** WHAT YOU ARE ASKED TO DO **
Give back each line of the material that contains the word "Simulator".
EXCERPTED RECORDS below:
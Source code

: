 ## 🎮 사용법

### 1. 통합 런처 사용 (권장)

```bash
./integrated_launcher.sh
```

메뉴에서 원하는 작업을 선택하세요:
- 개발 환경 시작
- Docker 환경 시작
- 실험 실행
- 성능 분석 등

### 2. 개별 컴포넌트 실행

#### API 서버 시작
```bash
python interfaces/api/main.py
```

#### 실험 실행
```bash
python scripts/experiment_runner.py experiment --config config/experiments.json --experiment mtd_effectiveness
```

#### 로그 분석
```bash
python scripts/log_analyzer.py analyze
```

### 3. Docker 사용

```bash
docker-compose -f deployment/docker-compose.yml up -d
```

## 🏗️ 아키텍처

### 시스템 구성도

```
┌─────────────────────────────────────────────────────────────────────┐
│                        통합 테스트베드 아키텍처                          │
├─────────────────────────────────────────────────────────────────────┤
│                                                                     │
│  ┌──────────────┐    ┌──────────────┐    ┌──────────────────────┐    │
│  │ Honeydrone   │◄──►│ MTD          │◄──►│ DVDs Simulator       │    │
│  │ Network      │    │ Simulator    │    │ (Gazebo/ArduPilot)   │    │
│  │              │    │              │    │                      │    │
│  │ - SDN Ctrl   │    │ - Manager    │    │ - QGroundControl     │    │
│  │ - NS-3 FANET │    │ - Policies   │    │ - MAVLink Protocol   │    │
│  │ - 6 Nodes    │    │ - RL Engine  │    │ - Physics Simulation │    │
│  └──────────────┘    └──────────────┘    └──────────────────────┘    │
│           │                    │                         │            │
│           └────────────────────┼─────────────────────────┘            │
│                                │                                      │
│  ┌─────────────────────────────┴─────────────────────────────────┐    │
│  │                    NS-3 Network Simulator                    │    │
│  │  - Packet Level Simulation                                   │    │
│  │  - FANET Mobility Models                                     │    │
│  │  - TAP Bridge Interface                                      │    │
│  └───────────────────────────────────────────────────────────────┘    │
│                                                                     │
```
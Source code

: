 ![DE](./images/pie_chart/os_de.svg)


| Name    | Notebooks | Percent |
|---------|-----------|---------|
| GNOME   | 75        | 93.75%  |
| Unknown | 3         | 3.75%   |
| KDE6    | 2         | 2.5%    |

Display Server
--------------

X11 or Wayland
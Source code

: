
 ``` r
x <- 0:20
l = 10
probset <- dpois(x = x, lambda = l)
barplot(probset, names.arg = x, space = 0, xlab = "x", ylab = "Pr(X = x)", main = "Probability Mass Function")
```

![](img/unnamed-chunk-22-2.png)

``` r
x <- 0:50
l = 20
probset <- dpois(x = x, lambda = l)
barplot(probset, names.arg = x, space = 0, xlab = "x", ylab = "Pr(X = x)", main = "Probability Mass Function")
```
End of EXCERPTED RECORDS.
** REPLY TO THE EXERCISE **
│  │ Honeydrone   │◄──►│ MTD          │◄──►│ DVDs Simulator       │    │
│  │ Network      │    │ Simulator    │    │ (Gazebo/ArduPilot)   │    │
│  │                    NS-3 Network Simulator                    │    │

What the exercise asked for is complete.